MASTG-KNOW-0111: Obfuscation

Obfuscation is the process of transforming code and data to make it more difficult to comprehend (and sometimes even difficult to disassemble). It is usually an integral part of the software protection scheme. Obfuscation isn't something that can be simply turned on or off, programs can be made incomprehensible, in whole or in part, in many ways and to different degrees.

Note

All the presented techniques below will not stop someone with enough time and budget from reverse engineering your app. However, combining these techniques will make their job significantly harder. The aim is thus to discourage reverse engineers from performing further analysis and not making it worth the effort.

The following techniques can be used to obfuscate an application:

Name obfuscation
Instruction substitution
Control flow flattening
Dead code injection
String encryption
Packing

Name Obfuscation¶

The standard compiler generates binary symbols based on class and function names from the source code.
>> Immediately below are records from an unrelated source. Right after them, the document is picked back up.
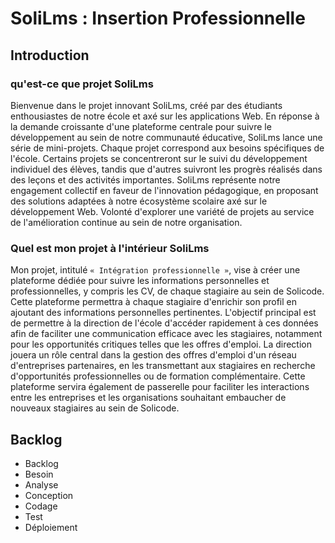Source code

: # SoliLms : Insertion Professionnelle
## Introduction

### qu'est-ce que projet SoliLms
Bienvenue dans le projet innovant SoliLms, créé par des étudiants enthousiastes de notre école et axé sur les applications Web. En réponse à la demande croissante d'une plateforme centrale pour suivre le développement au sein de notre communauté éducative, SoliLms lance une série de mini-projets. Chaque projet correspond aux besoins spécifiques de l'école. Certains projets se concentreront sur le suivi du développement individuel des élèves, tandis que d'autres suivront les progrès réalisés dans des leçons et des activités importantes. SoliLms représente notre engagement collectif en faveur de l'innovation pédagogique, en proposant des solutions adaptées à notre écosystème scolaire axé sur le développement Web. Volonté d'explorer une variété de projets au service de l'amélioration continue au sein de notre organisation.

### Quel est mon projet à l'intérieur SoliLms
Mon projet, intitulé `« Intégration professionnelle »`, vise à créer une plateforme dédiée pour suivre les informations personnelles et professionnelles, y compris les CV, de chaque stagiaire au sein de Solicode. Cette plateforme permettra à chaque stagiaire d'enrichir son profil en ajoutant des informations personnelles pertinentes. L'objectif principal est de permettre à la direction de l'école d'accéder rapidement à ces données afin de faciliter une communication efficace avec les stagiaires, notamment pour les opportunités critiques telles que les offres d'emploi. La direction jouera un rôle central dans la gestion des offres d'emploi d'un réseau d'entreprises partenaires, en les transmettant aux stagiaires en recherche d'opportunités professionnelles ou de formation complémentaire. Cette plateforme servira également de passerelle pour faciliter les interactions entre les entreprises et les organisations souhaitant embaucher de nouveaux stagiaires au sein de Solicode.

## Backlog
- Backlog
- Besoin
- Analyse
- Conception
- Codage
- Test
- Déploiement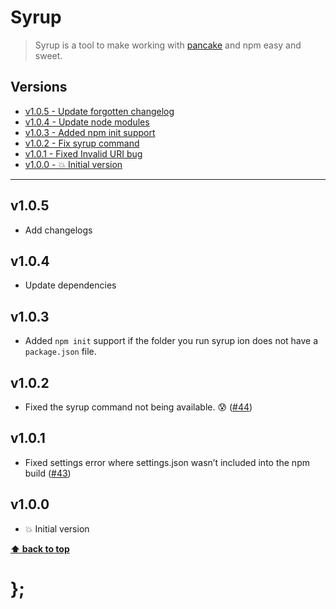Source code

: Syrup
=====

> Syrup is a tool to make working with [pancake](https://github.com/govau/pancake) and npm easy and sweet.


## Versions

* [v1.0.5  - Update forgotten changelog](v105)
* [v1.0.4  - Update node modules](v104)
* [v1.0.3  - Added npm init support](v103)
* [v1.0.2  - Fix syrup command](v102)
* [v1.0.1  - Fixed Invalid URI bug](v101)
* [v1.0.0  - 💥 Initial version](v100)


----------------------------------------------------------------------------------------------------------------------------------------------------------------

## v1.0.5

- Add changelogs


## v1.0.4

- Update dependencies


## v1.0.3

- Added `npm init` support if the folder you run syrup ion does not have a `package.json` file.


## v1.0.2

- Fixed the syrup command not being available. 😰 ([#44](https://github.com/govau/pancake/issues/44))


## v1.0.1

- Fixed settings error where settings.json wasn’t included into the npm build ([#43](https://github.com/govau/pancake/issues/43))


## v1.0.0

- 💥 Initial version


**[⬆ back to top](#contents)**


# };
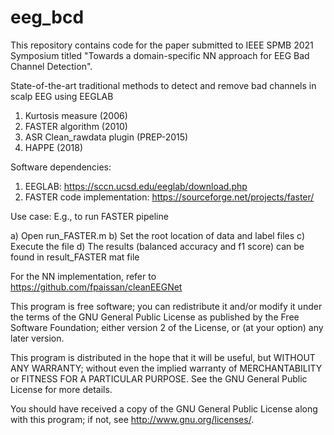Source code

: # eeg_bcd

This repository contains code for the paper submitted to IEEE SPMB 2021 Symposium titled "Towards a domain-specific NN approach for EEG Bad Channel Detection".

State-of-the-art traditional methods to detect and remove bad channels in scalp EEG using EEGLAB

1) Kurtosis measure (2006)
2) FASTER algorithm (2010)
3) ASR Clean_rawdata plugin (PREP-2015)
4) HAPPE (2018)

Software dependencies:
1) EEGLAB: https://sccn.ucsd.edu/eeglab/download.php
2) FASTER code implementation: https://sourceforge.net/projects/faster/

Use case: E.g., to run FASTER pipeline

a) Open run_FASTER.m
b) Set the root location of data and label files
c) Execute the file
d) The results (balanced accuracy and f1 score) can be found in result_FASTER mat file


For the NN implementation, refer to https://github.com/fpaissan/cleanEEGNet

This program is free software; you can redistribute it and/or modify it under the terms of the GNU General Public License as published by the Free Software Foundation; either version 2 of the License, or (at your option) any later version.

This program is distributed in the hope that it will be useful, but WITHOUT ANY WARRANTY; without even the implied warranty of MERCHANTABILITY or FITNESS FOR A PARTICULAR PURPOSE. See the GNU General Public License for more details.

You should have received a copy of the GNU General Public License along with this program; if not, see http://www.gnu.org/licenses/.
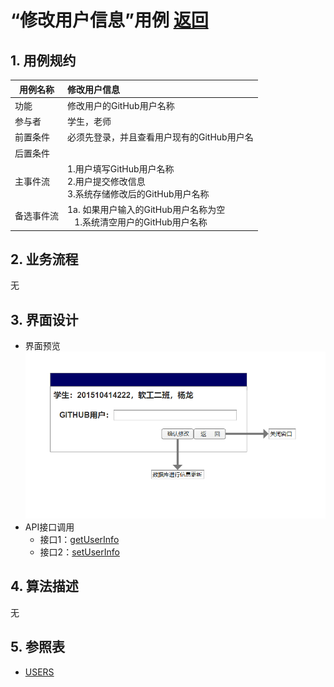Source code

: # “修改用户信息”用例 [返回](README.md)
## 1. 用例规约

|用例名称|修改用户信息|
|-------|:-------------|
|功能|修改用户的GitHub用户名称|
|参与者|学生，老师|
|前置条件|必须先登录，并且查看用户现有的GitHub用户名|
|后置条件| |
|主事件流| 1.用户填写GitHub用户名称 <br/> 2.用户提交修改信息 <br/>3.系统存储修改后的GitHub用户名称|
|备选事件流|1a. 如果用户输入的GitHub用户名称为空 <br/>&nbsp;&nbsp; 1.系统清空用户的GitHub用户名称|

## 2. 业务流程
无

## 3. 界面设计
- 界面预览
![](修改信息.png)
- API接口调用
    - 接口1：[getUserInfo](获取用户信息api.md)
    - 接口2：[setUserInfo](修改用户信息api.md)
    
## 4. 算法描述
无
    
## 5. 参照表
- [USERS](数据库实现.md/#USERS)
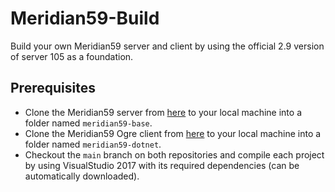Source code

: # Meridian59-Build

Build your own Meridian59 server and client by using the official 2.9 version of server 105 as a foundation.

## Prerequisites

- Clone the Meridian59 server from [here](https://github.com/andygeiss/Meridian59_105_2.9.git) to your local machine into a folder named `meridian59-base`.
- Clone the Meridian59 Ogre client from [here](https://github.com/andygeiss/meridian59-dotnet.git) to your local machine into a folder named `meridian59-dotnet`.
- Checkout the `main` branch on both repositories and compile each project by using VisualStudio 2017 with its required dependencies (can be automatically downloaded).
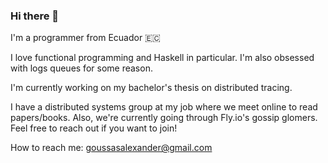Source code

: ### Hi there 👋

I'm a programmer from Ecuador 🇪🇨

I love functional programming and Haskell in particular. I'm also obsessed with logs queues for some reason.

I'm currently working on my bachelor's thesis on distributed tracing.

I have a distributed systems group at my job where we meet online to read papers/books.
Also, we're currently going through Fly.io's gossip glomers. Feel free to reach out if you want to join!

How to reach me: goussasalexander@gmail.com
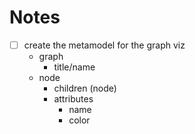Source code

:# Notes
- [ ] create the metamodel for the graph viz
    - graph
        - title/name
    - node
        - children (node)
        - attributes
            - name
            - color
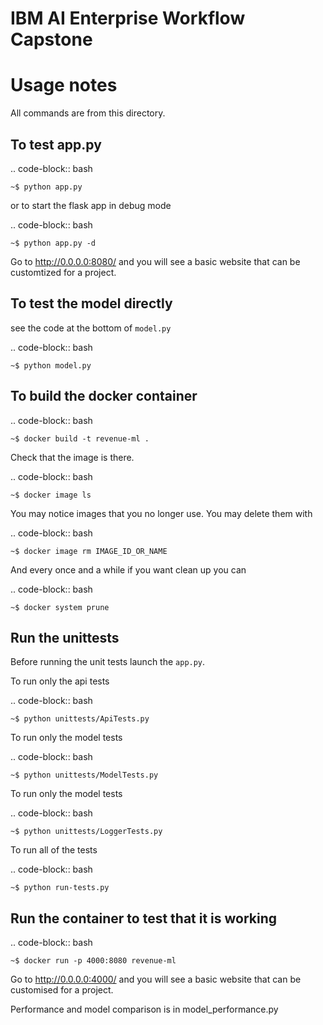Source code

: # IBM AI Enterprise Workflow Capstone

Usage notes
===============

All commands are from this directory.


To test app.py
---------------------

.. code-block:: bash

    ~$ python app.py

or to start the flask app in debug mode

.. code-block:: bash

    ~$ python app.py -d

Go to http://0.0.0.0:8080/ and you will see a basic website that can be customtized for a project.

To test the model directly
----------------------------

see the code at the bottom of `model.py`

.. code-block:: bash

    ~$ python model.py

To build the docker container
--------------------------------

.. code-block:: bash

    ~$ docker build -t revenue-ml .

Check that the image is there.

.. code-block:: bash

    ~$ docker image ls

You may notice images that you no longer use. You may delete them with

.. code-block:: bash

    ~$ docker image rm IMAGE_ID_OR_NAME

And every once and a while if you want clean up you can

.. code-block:: bash

    ~$ docker system prune


Run the unittests
-------------------

Before running the unit tests launch the `app.py`.

To run only the api tests

.. code-block:: bash

    ~$ python unittests/ApiTests.py

To run only the model tests

.. code-block:: bash

    ~$ python unittests/ModelTests.py

To run only the model tests

.. code-block:: bash

    ~$ python unittests/LoggerTests.py


To run all of the tests

.. code-block:: bash

    ~$ python run-tests.py

Run the container to test that it is working
----------------------------------------------

.. code-block:: bash

    ~$ docker run -p 4000:8080 revenue-ml

Go to http://0.0.0.0:4000/ and you will see a basic website that can be customised for a project.


Performance and model comparison is in model_performance.py
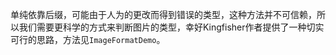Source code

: 单纯依靠后缀，可能由于人为的更改而得到错误的类型，这种方法并不可信赖，所以我们需要更科学的方式来判断图片的类型，幸好Kingfisher作者提供了一种切实可行的思路，方法见`ImageFormatDemo`。

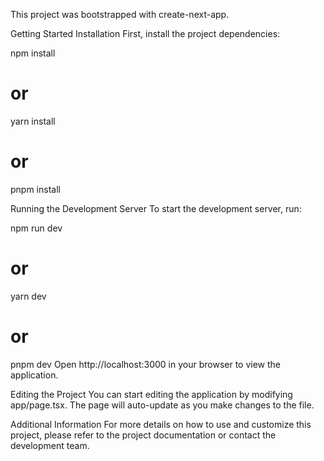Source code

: This project was bootstrapped with create-next-app.

Getting Started
Installation
First, install the project dependencies:


npm install
# or
yarn install
# or
pnpm install


Running the Development Server
To start the development server, run:


npm run dev
# or
yarn dev
# or
pnpm dev
Open http://localhost:3000 in your browser to view the application.

Editing the Project
You can start editing the application by modifying app/page.tsx. The page will auto-update as you make changes to the file.

Additional Information
For more details on how to use and customize this project, please refer to the project documentation or contact the development team.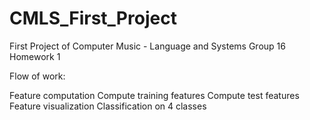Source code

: # CMLS_First_Project
 First Project of Computer Music - Language and Systems Group 16
 Homework 1

Flow of work:

Feature computation
Compute training features
Compute test features
Feature visualization
Classification on 4 classes
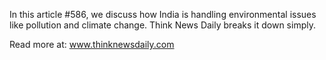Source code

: In this article #586, we discuss how India is handling environmental issues like pollution and climate change. Think News Daily breaks it down simply.

Read more at: www.thinknewsdaily.com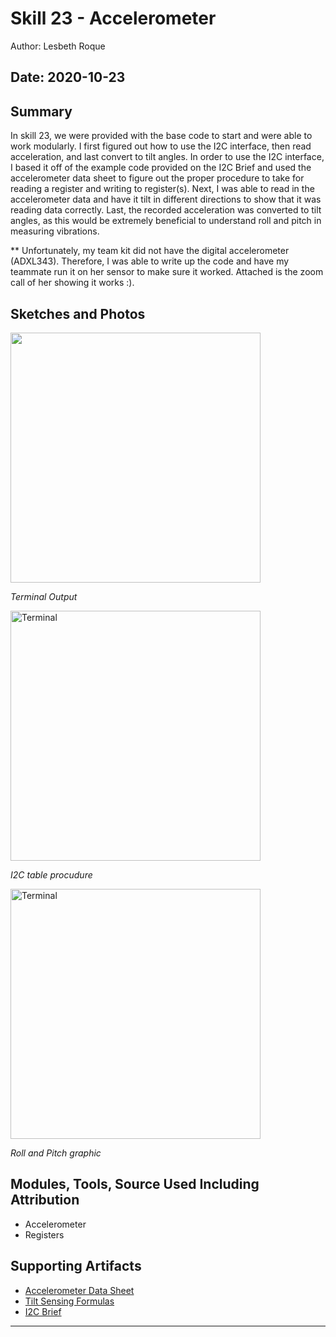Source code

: #  Skill 23 - Accelerometer

Author: Lesbeth Roque

Date: 2020-10-23
-----

## Summary
In skill 23, we were provided with the base code to start and were able to work modularly. I first figured out how to use the I2C interface, then read acceleration, and last convert to tilt angles. In order to use the I2C interface, I based it off of the example code provided on the I2C Brief and used the accelerometer data sheet to figure out the proper procedure to take for reading a register and writing to register(s). Next, I was able to read in the accelerometer data and have it tilt in different directions to show that it was reading data correctly. Last, the recorded acceleration was converted to tilt angles, as this would be extremely beneficial to understand roll and pitch in measuring vibrations.

** Unfortunately, my team kit did not have the digital accelerometer (ADXL343). Therefore, I was able to write up the code and have my teammate run it on her sensor to make sure it worked. Attached is the zoom call of her showing it works :).

## Sketches and Photos
<p align="left">
<img src="https://github.com/BU-EC444/Roque-Lesbeth/blob/master/skills/cluster-3/23/images/23_Terminal_Output.jpg" width="400">
</p>
<p>
    <em>Terminal Output</em>
</p>

<p align="left">
<img src="https://github.com/BU-EC444/Roque-Lesbeth/blob/master/skills/cluster-3/23/images/23_Data_Table.jpg" alt="Terminal" width="400">
</p>
<p>
    <em>I2C table procudure</em>
</p>

<p align="left">
<img src="https://github.com/BU-EC444/Roque-Lesbeth/blob/master/skills/cluster-3/23/images/23_roll_pitch.png" alt="Terminal" width="400">
</p>
<p>
    <em>Roll and Pitch graphic</em>
</p>

## Modules, Tools, Source Used Including Attribution
- Accelerometer
- Registers


## Supporting Artifacts
- [Accelerometer Data Sheet](https://cdn-learn.adafruit.com/assets/assets/000/070/556/original/adxl343.pdf?1549287964)
- [Tilt Sensing Formulas](https://wiki.dfrobot.com/How_to_Use_a_Three-Axis_Accelerometer_for_Tilt_Sensing)
- [I2C Brief](http://whizzer.bu.edu/briefs/design-patterns/dp-i2c)


-----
Therefore, if no obfuscation is applied, symbol names remain meaningful and can easily be extracted from the app binary. For instance, a function which detects a jailbreak can be located by searching for relevant keywords (e.g. "jailbreak"). The listing below shows the disassembled function JailbreakDetectionViewController.jailbreakTest4Tapped from the DVIA-v2.

__T07DVIA_v232JailbreakDetectionViewControllerC20jailbreakTest4TappedyypF:
stp        x22, x21, [sp, #-0x30]!
mov        rbp, rsp

After the obfuscation we can observe that the symbol's name is no longer meaningful as shown on the listing below.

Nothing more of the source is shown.